Tom Lehman uswa12 at lorainccc.edu
Fri Nov 20 08:16:04 PST 1998


Dear LBOers,

Josh, James K. Galbraith in his semi textbook Created Unequal discusses various ways to manage Keyensian economic policies. It maybe that knowing about Keyensian economic policy is one thing and managing Keyensian economic policy is another can of worms. It's sort of like knowing about a car and driving a car. Although, your much better off knowing about it before you drive it. That doesn't necessarily guarantee it's going to be a smooth ride.

Following along with the above analogy, Mike Perelman has brought up a very topical road hazard. Sort of like roofing nails in the road. There are tons of them being dumped in the road today. At what point does competiton become counter productive and in what segments of the economy. Hey, Mike what's an autographed copy going to cost me?

Then there's the economics of road-kill, but, I'll leave that for another post.

Sincerely, Tom L.

joshua william mason wrote:


> I feel churlish persisting in this argument because I've barely begun to
> read the various books you've reccomended.
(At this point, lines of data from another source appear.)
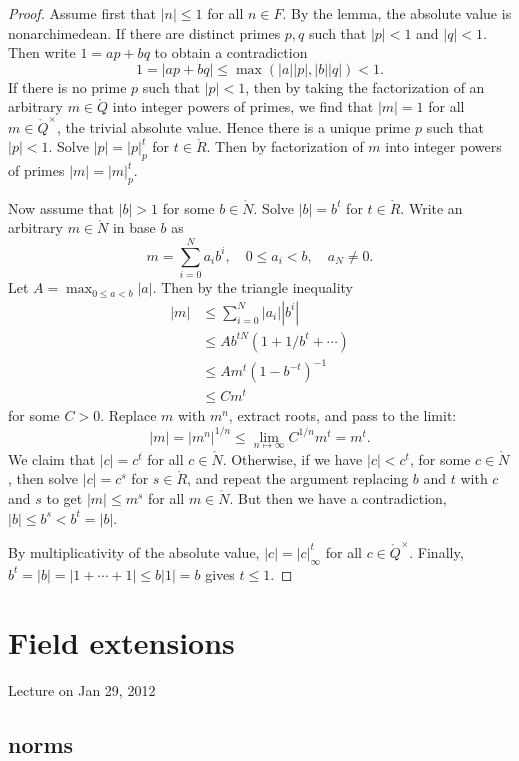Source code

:\documentclass{amsart}
\def\abs#1{{|#1|}}
\begin{document}
\begin{proof}
Assume first that $\abs{n}\le 1$ for all $n\in F$.  By the lemma, the
absolute value is nonarchimedean.  If there are  distinct primes $p,q$
such that $\abs{p}<1$ and $\abs{q}<1$. Then write $1 = a p + b q$ to obtain
a contradiction
\[
1 = \abs{a p + b q} \le \max(\abs{a}\abs{p},\abs{b}\abs{q}) < 1.
\]
If there is no prime $p$ such that $\abs{p}<1$, then by taking the
factorization of an arbitrary $m\in\ring{Q}$ into integer powers of
primes, we find that $\abs{m}=1$ for all $m\in\ring{Q}^\times$, the
trivial absolute value.  Hence there is a unique prime $p$ such that
$\abs{p}<1$.  Solve $\abs{p}=\abs{p}_p^t$ for $t\in\ring{R}$.  Then by
factorization of $m$ into integer powers of primes
$\abs{m}=\abs{m}_p^t$.

Now assume that $\abs{b}>1$ for some $b\in\ring{N}$.  Solve $\abs{b}=b^t$
for $t\in\ring{R}$.  Write an arbitrary
$m\in\ring{N}$ in base $b$ as
\[
m = \sum_{i=0}^N a_i b^i,\quad 0\le a_i < b,\quad a_N\ne 0.
\] 
Let $A = \max_{0\le a < b} \abs{a}$.
Then by the triangle inequality
\begin{align*}
\abs{m} &\le \sum_{i=0}^N \abs{a_i} \abs{b^i} \\
  &\le A b^{t N} (1+1/b^t+\cdots)\\
  &\le A m^t (1-b^{-t})^{-1}\\
  &\le C m^t
\end{align*}
for some $C>0$.
Replace $m$ with $m^n$,  extract roots, and pass to the limit:
\[
\abs{m}=\abs{m^n}^{1/n}\le \lim_{n\mapsto\infty} C^{1/n} m^t = m^t.
\]
We claim that $\abs{c}=c^t$ for all $c\in\ring{N}$.
Otherwise, if we have $\abs{c} < c^t$, for some $c\in\ring{N}$, then solve $\abs{c}=c^s$
for $s\in\ring{R}$, and repeat the argument replacing $b$ and $t$ with $c$ and $s$
to get $\abs{m} \le m^s$ for all $m\in\ring{N}$.  But then we have a contradiction,
$\abs{b}\le b^s < b^t=\abs{b}$. 

By multiplicativity of the absolute value, $\abs{c}=\abs{c}_\infty^t$ for all
$c\in\ring{Q}^\times$.
Finally, $b^t=\abs{b}=\abs{1+\cdots+1} \le b\abs{1} = b$ gives $t\le 1$.
\end{proof}

\newpage
\section{Field extensions}

Lecture on Jan 29, 2012

\subsection{norms}
\end{document}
This weekend I'm heading to
> Labyrinth and the Columbia library...
>
> On Thu, 19 Nov 1998, Rakesh Bhandari wrote:
>
> > Quite the opposite. Brenner is arguing that terminating Keynesian
> > stabilization may well work to revive growth. Brenner is blaming Keynesian
> > stabilization for "insufficient adjustment to manufacturing overcapacity,
> > market by insufficient exit and too much entry."
>
> Obviously I wasn't clear; this is exactly the argument I was attributing
> to Brenner. But I don't get it: can't Keynesian policies *change* the
> amount of exit and entry required? Why isn't it possible to expand demand
> to the point where all existing manufacturing capacity can be profitably
> employed? The issue here is that Brenner doesn't offer a good answer to
> this question, not that there isn't one. Michael Perelman's very
> interesting piece here (when's the book coming out?) offered one
> possibility--but one that you won't find in Brenner's essay, in part
> because competition as half the competition-monopoly dyad doesn't exist
> there.
>
> Greg Nowell has been making these same points better than I'm likely to.